### Dataset entries

········

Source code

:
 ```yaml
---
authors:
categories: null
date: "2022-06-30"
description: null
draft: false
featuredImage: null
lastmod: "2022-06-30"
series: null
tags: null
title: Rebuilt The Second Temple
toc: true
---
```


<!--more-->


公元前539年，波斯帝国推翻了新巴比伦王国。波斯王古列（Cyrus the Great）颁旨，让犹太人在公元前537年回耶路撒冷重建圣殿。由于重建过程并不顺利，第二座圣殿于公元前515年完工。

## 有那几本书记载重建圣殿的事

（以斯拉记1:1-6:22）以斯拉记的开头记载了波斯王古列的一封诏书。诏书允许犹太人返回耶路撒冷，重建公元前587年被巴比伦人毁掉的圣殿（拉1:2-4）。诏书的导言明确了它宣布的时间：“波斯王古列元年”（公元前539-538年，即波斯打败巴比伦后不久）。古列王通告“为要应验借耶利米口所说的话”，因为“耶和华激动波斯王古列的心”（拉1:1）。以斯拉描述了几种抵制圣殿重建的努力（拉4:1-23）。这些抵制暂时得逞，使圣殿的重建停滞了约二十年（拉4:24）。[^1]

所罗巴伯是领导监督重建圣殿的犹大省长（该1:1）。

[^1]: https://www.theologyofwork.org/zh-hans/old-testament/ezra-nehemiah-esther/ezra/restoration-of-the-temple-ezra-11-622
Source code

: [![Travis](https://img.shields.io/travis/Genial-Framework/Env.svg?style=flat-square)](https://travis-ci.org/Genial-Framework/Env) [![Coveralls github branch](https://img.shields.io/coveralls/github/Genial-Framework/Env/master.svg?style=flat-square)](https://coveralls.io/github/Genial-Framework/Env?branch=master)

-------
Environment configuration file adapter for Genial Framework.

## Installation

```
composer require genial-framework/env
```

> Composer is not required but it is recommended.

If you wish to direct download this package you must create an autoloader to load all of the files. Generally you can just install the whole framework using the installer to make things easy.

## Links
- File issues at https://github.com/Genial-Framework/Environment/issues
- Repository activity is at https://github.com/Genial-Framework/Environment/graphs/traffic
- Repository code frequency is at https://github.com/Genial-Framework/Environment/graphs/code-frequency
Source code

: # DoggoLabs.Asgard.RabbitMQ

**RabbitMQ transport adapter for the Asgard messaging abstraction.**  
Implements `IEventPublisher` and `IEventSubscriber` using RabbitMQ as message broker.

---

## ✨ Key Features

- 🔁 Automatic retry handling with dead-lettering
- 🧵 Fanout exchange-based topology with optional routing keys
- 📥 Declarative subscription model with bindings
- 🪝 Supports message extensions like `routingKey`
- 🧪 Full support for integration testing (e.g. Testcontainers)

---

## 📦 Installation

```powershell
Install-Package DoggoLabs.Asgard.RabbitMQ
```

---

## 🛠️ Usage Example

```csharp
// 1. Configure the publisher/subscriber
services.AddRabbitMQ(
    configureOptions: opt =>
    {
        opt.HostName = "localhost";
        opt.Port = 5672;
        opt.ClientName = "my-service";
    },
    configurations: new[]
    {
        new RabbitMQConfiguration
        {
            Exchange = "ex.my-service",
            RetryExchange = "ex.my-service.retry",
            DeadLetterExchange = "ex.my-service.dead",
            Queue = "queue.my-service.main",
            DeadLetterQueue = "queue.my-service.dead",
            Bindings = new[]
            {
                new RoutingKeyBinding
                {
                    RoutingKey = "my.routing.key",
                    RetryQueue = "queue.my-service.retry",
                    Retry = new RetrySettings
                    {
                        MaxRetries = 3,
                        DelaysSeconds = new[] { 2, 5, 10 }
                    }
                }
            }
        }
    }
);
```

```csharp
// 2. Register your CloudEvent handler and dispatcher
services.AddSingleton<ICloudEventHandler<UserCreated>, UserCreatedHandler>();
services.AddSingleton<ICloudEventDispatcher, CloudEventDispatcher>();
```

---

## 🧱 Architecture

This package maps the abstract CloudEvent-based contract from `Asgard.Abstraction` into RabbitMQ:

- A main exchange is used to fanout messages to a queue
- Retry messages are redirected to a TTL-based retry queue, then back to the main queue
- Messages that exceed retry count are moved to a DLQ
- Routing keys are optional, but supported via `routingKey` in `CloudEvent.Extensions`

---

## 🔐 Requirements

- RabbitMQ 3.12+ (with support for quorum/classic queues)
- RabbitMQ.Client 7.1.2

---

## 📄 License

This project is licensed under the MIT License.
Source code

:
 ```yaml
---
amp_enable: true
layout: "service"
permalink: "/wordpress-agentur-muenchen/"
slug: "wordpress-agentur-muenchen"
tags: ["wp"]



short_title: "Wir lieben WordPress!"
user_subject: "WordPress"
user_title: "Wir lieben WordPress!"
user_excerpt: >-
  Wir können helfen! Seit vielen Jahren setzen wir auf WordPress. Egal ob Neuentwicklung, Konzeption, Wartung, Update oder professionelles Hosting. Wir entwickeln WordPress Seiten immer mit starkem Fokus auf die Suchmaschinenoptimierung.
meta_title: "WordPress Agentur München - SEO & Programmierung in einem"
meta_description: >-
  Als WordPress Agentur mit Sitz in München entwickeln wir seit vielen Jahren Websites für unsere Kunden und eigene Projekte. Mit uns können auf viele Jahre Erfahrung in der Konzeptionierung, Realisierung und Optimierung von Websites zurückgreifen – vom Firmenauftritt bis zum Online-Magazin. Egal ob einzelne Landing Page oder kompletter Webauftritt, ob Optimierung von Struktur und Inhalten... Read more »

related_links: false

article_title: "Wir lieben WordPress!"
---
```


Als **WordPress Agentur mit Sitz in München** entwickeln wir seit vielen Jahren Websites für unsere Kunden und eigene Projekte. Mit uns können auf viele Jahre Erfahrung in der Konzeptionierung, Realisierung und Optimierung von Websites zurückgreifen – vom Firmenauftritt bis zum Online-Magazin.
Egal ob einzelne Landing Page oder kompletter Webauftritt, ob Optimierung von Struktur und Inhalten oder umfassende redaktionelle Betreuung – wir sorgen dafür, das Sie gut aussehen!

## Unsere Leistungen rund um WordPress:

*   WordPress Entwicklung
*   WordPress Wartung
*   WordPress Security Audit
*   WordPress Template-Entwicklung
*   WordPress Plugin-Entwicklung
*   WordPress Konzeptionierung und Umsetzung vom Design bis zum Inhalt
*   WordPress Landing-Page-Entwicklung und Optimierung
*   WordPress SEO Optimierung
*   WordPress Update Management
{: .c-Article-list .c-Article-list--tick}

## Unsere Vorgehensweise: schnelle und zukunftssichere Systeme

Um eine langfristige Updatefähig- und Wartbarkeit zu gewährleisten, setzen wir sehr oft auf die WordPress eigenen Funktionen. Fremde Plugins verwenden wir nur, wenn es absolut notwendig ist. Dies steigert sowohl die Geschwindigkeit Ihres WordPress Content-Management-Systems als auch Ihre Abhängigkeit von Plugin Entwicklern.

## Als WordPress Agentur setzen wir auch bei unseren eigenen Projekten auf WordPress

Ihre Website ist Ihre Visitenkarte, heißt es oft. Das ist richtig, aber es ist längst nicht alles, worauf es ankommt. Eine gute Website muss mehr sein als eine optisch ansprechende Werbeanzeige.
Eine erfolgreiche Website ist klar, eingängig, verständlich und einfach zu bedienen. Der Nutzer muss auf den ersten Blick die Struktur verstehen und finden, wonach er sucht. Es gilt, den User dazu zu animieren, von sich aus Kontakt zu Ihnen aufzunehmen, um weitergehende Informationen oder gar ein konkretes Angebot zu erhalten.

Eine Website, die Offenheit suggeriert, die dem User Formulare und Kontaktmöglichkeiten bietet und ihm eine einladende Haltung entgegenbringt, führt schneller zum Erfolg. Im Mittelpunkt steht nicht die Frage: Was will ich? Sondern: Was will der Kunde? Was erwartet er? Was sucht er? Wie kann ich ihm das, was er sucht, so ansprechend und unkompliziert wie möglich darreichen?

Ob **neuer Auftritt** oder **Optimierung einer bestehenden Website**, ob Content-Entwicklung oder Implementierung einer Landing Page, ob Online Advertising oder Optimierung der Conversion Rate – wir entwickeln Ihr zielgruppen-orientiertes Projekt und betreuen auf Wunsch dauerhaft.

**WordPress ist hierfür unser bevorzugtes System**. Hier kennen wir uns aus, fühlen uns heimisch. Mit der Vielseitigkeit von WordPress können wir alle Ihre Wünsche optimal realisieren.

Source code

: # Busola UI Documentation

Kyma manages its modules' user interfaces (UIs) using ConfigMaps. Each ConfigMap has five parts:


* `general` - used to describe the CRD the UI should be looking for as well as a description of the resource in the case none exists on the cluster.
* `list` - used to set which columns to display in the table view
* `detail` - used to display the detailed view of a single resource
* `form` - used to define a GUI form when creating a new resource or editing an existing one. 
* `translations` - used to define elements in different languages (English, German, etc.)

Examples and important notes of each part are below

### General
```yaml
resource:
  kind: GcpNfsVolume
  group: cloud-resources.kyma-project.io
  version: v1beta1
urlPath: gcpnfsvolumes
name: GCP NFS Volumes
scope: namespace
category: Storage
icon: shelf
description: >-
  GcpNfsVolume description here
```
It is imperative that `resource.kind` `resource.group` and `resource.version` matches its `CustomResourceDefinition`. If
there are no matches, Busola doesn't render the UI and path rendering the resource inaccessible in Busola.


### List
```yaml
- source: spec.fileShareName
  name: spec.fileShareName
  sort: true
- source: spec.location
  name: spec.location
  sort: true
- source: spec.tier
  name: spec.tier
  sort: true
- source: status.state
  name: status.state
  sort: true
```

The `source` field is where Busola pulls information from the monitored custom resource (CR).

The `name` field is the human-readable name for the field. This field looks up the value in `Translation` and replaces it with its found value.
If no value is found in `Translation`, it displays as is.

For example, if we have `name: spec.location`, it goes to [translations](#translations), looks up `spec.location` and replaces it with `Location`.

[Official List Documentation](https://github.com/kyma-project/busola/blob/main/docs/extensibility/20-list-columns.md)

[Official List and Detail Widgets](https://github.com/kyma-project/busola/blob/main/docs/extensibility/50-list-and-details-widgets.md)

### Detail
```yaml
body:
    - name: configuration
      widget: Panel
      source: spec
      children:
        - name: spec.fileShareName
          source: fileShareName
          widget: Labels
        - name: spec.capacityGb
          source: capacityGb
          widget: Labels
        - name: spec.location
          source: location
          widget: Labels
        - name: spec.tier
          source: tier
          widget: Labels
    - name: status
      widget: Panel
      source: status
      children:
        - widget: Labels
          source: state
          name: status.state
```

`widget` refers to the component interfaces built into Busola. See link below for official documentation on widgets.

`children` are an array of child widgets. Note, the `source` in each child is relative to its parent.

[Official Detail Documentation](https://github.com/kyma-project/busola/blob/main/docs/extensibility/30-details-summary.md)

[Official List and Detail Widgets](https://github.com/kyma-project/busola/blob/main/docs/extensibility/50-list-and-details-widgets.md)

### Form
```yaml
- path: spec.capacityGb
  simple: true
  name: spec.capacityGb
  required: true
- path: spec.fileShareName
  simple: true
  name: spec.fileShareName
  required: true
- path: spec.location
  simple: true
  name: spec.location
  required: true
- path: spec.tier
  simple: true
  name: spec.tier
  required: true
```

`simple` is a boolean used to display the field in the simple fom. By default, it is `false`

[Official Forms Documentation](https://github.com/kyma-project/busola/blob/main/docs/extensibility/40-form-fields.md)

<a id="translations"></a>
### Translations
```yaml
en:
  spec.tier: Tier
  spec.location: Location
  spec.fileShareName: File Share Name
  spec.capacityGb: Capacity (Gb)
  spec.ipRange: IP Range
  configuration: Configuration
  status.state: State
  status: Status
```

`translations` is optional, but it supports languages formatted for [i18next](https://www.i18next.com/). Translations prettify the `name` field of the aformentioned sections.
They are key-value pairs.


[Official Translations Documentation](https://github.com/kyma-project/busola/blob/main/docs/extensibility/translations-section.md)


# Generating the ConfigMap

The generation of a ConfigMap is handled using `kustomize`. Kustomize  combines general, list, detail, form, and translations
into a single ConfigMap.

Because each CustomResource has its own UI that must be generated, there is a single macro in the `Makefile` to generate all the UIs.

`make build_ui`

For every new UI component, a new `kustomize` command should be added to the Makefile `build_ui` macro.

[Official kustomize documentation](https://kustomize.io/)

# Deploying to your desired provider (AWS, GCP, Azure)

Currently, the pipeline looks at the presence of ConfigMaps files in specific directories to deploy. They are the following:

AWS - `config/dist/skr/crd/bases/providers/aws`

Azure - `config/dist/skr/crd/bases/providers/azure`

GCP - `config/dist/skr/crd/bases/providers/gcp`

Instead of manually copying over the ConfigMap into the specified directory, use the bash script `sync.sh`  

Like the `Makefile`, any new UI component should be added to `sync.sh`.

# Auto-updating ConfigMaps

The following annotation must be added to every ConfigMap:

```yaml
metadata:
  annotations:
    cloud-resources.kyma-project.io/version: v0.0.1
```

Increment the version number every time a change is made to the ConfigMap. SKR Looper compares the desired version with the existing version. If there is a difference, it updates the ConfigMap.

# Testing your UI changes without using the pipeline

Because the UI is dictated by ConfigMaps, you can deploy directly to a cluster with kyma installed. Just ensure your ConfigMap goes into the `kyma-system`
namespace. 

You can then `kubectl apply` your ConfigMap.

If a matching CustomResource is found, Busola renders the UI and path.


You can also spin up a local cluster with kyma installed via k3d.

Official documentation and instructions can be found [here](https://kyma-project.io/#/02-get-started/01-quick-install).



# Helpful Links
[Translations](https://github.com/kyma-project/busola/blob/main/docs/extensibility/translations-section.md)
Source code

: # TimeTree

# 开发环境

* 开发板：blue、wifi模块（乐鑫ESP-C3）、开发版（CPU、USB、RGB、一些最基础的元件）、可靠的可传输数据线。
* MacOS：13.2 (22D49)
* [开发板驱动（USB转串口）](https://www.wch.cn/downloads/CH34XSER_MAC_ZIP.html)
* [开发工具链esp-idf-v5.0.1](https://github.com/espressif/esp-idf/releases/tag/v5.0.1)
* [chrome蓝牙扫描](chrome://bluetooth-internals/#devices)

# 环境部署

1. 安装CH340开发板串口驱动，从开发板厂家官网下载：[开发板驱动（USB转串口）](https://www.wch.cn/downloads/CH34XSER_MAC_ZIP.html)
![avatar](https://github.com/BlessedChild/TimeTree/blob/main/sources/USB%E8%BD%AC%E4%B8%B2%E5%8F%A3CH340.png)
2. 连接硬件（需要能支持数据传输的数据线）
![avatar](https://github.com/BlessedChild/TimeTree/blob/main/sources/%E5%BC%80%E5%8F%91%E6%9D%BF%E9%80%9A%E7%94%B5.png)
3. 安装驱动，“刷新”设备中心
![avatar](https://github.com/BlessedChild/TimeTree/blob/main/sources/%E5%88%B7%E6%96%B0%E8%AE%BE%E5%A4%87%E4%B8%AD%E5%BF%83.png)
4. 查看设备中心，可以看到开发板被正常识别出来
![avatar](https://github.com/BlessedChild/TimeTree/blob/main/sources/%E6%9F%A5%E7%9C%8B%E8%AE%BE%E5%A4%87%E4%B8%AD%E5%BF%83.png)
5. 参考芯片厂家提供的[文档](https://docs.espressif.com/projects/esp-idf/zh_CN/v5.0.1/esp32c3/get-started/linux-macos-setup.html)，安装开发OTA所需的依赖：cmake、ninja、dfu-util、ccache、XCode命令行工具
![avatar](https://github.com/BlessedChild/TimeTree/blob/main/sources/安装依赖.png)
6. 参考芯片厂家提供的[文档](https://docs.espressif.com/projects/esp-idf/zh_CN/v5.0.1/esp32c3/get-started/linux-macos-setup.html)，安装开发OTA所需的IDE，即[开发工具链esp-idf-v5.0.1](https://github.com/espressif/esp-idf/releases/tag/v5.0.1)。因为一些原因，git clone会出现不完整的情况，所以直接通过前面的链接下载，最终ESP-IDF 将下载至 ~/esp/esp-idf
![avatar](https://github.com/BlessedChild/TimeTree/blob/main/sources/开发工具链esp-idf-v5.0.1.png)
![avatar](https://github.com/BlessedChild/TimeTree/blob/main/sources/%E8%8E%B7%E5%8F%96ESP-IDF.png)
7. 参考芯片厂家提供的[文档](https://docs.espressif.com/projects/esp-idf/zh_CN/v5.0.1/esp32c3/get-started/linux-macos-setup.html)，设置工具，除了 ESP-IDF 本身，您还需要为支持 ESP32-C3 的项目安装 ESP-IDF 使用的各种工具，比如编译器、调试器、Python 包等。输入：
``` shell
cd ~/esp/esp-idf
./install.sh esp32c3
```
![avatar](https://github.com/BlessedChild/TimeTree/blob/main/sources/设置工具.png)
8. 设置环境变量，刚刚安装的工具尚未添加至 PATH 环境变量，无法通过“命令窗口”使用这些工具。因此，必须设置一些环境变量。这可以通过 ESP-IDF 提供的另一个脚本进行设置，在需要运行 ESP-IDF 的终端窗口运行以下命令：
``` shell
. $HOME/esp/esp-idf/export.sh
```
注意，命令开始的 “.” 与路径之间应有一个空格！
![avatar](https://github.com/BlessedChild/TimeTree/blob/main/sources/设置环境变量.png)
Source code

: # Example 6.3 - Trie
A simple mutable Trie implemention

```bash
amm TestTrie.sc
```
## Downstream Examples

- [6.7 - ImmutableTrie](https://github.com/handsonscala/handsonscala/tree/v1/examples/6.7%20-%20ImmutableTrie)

········

### Prompt
Please copy every line in the entries where "Online" appears.

### Answer box
  Als WordPress Agentur mit Sitz in München entwickeln wir seit vielen Jahren Websites für unsere Kunden und eigene Projekte. Mit uns können auf viele Jahre Erfahrung in der Konzeptionierung, Realisierung und Optimierung von Websites zurückgreifen – vom Firmenauftritt bis zum Online-Magazin. Egal ob einzelne Landing Page oder kompletter Webauftritt, ob Optimierung von Struktur und Inhalten... Read more »
Als **WordPress Agentur mit Sitz in München** entwickeln wir seit vielen Jahren Websites für unsere Kunden und eigene Projekte. Mit uns können auf viele Jahre Erfahrung in der Konzeptionierung, Realisierung und Optimierung von Websites zurückgreifen – vom Firmenauftritt bis zum Online-Magazin.
Ob **neuer Auftritt** oder **Optimierung einer bestehenden Website**, ob Content-Entwicklung oder Implementierung einer Landing Page, ob Online Advertising oder Optimierung der Conversion Rate – wir entwickeln Ihr zielgruppen-orientiertes Projekt und betreuen auf Wunsch dauerhaft.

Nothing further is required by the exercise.